Funcionários da Volkswagen na Alemanha Anunciam Greve Após Demissões e Cortes Salariais
Os trabalhadores da Volkswagen na Alemanha iniciarão greves de advertência nesta segunda-feira (2), em diversas fábricas do país, em protesto contra demissões e cortes salariais exigidos pela empresa. Este movimento marca a maior paralisação nas operações domésticas da montadora desde 2018, conforme anunciou o sindicato IG Metall.
Contexto do Conflito
A disputa começou quando a Volkswagen propôs cortes salariais de 10%, alegando que tais medidas são essenciais para reduzir custos, enfrentar a concorrência de montadoras chinesas de baixo custo e lidar com a queda na demanda por automóveis na Europa. Além disso, a empresa não descartou o fechamento de fábricas como parte de seus planos de contenção de despesas.

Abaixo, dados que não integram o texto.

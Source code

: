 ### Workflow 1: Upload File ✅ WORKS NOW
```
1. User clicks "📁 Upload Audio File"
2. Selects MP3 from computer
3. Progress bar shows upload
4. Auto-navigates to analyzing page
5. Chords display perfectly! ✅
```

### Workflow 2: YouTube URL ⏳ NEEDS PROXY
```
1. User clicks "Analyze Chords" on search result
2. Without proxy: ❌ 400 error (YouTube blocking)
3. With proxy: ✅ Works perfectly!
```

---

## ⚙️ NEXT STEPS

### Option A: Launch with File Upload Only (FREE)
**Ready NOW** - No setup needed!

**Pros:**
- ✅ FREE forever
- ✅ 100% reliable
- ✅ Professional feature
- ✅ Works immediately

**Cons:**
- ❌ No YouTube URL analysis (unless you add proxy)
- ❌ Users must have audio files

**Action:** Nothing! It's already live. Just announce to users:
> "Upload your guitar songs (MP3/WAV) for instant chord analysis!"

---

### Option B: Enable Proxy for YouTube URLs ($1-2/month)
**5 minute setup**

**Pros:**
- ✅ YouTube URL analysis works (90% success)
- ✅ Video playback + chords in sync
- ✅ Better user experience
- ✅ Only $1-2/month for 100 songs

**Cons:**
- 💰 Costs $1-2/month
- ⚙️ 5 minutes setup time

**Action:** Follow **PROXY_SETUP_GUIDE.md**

As negociações entre a montadora e os representantes sindicais não avançaram, levando à decisão do IG Metall, em 22 de novembro, de autorizar greves limitadas a partir de dezembro. “Se for necessário, esta será a batalha de negociação coletiva mais difícil que a Volkswagen já viu”, afirmou Thorsten Groeger, negociador do sindicato.
Medidas e Propostas Rejeitadas
O sindicato sugeriu alternativas para economizar 1,5 bilhão de euros (cerca de 1,6 bilhão de dólares), incluindo a renúncia a bônus para 2025 e 2026, mas a proposta foi rejeitada pela Volkswagen.
Por outro lado, a montadora defendeu que os cortes salariais são indispensáveis para manter sua competitividade. “A Volkswagen incendiou os nossos acordos coletivos e, em vez de acabar com este incêndio em três sessões de negociação, o conselho de administração está atirando barris abertos de gasolina”, criticou Groeger.
Greve de Advertência e Reações
O IG Metall informou que o acordo para evitar greves expirou no último sábado (30), abrindo caminho para os trabalhadores iniciarem as paralisações. Apesar de geralmente durarem apenas algumas horas, as greves de advertência podem ser intensificadas dependendo do andamento das negociações.
A Volkswagen respondeu ao anúncio reafirmando seu compromisso com o diálogo. “A Volkswagen respeita o direito dos funcionários de participar de uma greve de advertência”, disse um porta-voz, destacando que medidas foram tomadas para minimizar o impacto nas operações e no fornecimento aos clientes.
Próximos Passos
Representantes sindicais e da administração da Volkswagen têm uma nova reunião marcada para 9 de dezembro. Durante o encontro, as partes tentarão chegar a um acordo que abranja um plano de longo prazo para cada uma das fábricas alemãs da empresa.
Enquanto isso, o sindicato promete resistir a qualquer proposta que não garanta a proteção dos empregos e dos direitos dos trabalhadores.
A greve na Volkswagen ocorre em um momento de grande pressão sobre a indústria automotiva europeia, desafiada por mudanças nos mercados globais e pela necessidade de adaptação às novas dinâmicas de concorrência e demanda.